Required action: Copy nothing from the entries below except the lines from the one containing "Main map storage/retrieval" through the one containing "Era l’aura del Divino Midollo Indomato!", and copy those exactly.

[Records from a dataset]
☆ ☆ ☆ ☆

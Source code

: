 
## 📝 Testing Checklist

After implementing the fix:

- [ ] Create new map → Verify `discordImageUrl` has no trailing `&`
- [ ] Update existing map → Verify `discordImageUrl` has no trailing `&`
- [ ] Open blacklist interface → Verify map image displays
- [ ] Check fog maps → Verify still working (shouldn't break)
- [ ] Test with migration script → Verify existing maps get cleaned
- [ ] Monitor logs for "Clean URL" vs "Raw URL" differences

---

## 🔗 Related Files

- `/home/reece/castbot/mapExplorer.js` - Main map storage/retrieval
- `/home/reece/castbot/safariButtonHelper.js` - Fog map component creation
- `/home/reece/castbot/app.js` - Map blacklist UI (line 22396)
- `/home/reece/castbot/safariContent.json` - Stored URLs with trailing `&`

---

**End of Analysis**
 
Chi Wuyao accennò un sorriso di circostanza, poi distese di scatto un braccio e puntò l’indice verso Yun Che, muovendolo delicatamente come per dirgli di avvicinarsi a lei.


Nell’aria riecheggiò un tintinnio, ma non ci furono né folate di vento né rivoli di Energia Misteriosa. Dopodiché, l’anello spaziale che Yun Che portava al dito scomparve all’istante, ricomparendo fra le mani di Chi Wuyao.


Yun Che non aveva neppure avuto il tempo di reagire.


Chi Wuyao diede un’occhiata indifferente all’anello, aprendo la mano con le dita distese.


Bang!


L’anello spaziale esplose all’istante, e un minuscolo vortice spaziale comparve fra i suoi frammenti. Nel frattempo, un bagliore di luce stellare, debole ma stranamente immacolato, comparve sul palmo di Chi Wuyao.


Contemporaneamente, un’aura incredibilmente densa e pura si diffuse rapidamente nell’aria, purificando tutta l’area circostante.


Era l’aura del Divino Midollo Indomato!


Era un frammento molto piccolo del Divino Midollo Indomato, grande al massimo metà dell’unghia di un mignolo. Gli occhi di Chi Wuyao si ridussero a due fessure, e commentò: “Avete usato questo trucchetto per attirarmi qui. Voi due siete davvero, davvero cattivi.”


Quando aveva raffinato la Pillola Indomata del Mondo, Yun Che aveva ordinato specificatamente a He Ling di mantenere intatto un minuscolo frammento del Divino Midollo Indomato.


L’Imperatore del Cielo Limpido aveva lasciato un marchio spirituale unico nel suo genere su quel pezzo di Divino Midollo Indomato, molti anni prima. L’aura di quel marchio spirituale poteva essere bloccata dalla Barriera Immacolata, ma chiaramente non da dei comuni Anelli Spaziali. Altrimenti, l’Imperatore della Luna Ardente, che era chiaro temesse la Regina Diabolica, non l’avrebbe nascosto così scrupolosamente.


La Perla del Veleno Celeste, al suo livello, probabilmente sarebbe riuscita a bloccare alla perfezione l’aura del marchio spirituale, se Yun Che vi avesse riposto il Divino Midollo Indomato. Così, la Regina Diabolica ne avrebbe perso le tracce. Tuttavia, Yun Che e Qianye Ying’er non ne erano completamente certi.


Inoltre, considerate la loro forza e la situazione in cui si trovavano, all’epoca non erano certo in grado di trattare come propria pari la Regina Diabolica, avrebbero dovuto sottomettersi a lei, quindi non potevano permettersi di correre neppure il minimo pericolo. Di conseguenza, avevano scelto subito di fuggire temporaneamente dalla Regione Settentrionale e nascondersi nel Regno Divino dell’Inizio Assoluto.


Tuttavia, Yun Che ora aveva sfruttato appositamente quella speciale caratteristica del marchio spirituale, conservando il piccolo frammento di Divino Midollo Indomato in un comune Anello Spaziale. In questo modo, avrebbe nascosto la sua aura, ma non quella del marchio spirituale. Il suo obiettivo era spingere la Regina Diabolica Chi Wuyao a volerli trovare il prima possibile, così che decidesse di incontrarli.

☆ ☆ ☆ ☆

Solution for this task:
- `/home/reece/castbot/mapExplorer.js` - Main map storage/retrieval
- `/home/reece/castbot/safariButtonHelper.js` - Fog map component creation
- `/home/reece/castbot/app.js` - Map blacklist UI (line 22396)
- `/home/reece/castbot/safariContent.json` - Stored URLs with trailing `&`

---

**End of Analysis**
 
Chi Wuyao accennò un sorriso di circostanza, poi distese di scatto un braccio e puntò l’indice verso Yun Che, muovendolo delicatamente come per dirgli di avvicinarsi a lei.


Nell’aria riecheggiò un tintinnio, ma non ci furono né folate di vento né rivoli di Energia Misteriosa. Dopodiché, l’anello spaziale che Yun Che portava al dito scomparve all’istante, ricomparendo fra le mani di Chi Wuyao.


Yun Che non aveva neppure avuto il tempo di reagire.


Chi Wuyao diede un’occhiata indifferente all’anello, aprendo la mano con le dita distese.


Bang!


L’anello spaziale esplose all’istante, e un minuscolo vortice spaziale comparve fra i suoi frammenti. Nel frattempo, un bagliore di luce stellare, debole ma stranamente immacolato, comparve sul palmo di Chi Wuyao.


Contemporaneamente, un’aura incredibilmente densa e pura si diffuse rapidamente nell’aria, purificando tutta l’area circostante.


Era l’aura del Divino Midollo Indomato!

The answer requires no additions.